Collected data entries
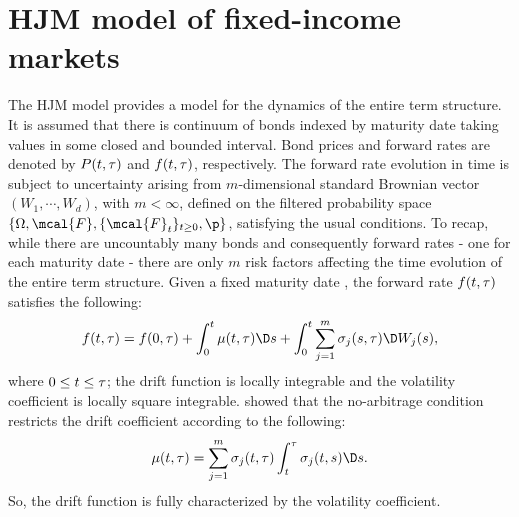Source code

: \section{HJM model of fixed-income markets}
The HJM model provides a model for the dynamics of the entire term structure. It is assumed that there is  continuum of bonds indexed by maturity date \T taking values in some closed and bounded interval. Bond prices and forward rates are denoted by $P(t, \tau)$ and $f(t, \tau)$, respectively. The forward rate evolution in time is subject to uncertainty arising from $m$-dimensional  standard Brownian vector $(W_1, \cdots, W_d)$, with $m < \infty$, defined on the filtered probability space $\{\Omega, \mcal{F}, \{\mcal{F}_t\}_{t\ge 0}, \p\}$, satisfying the usual conditions. To recap, while there are uncountably many bonds and consequently forward rates - one for each maturity date - there are only $m$ risk factors affecting the time evolution of the entire term structure. Given a fixed maturity date \T, the forward rate $f(t, \tau)$ satisfies the following:
\begin{align}
  f(t,\T) = f(0, \T) + \int^t_0 \mu(t,\T) \D s + \int^t_0 \sum_{j = 1}^m \sigma_j(s,\T) \D W_j (s),
  \label{eq:fd}
\end{align}
where $0 \le t \le \tau$; the drift function is locally  integrable and the volatility coefficient is locally square integrable. \cite{Heath1992} showed that the no-arbitrage condition restricts the drift coefficient according to the following:
\begin{align}
  \mu(t, \T) = \sum_{j = 1}^m \sigma_j(t,\T) \int_t^\T \sigma_j(t, s) \D s.\notag
  \label{}
\end{align}
So, the drift function is fully characterized by the volatility coefficient.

Task requirements:
Once you have counted the lines above that hold the word "volatility", report only that total.

Solution to this task:
2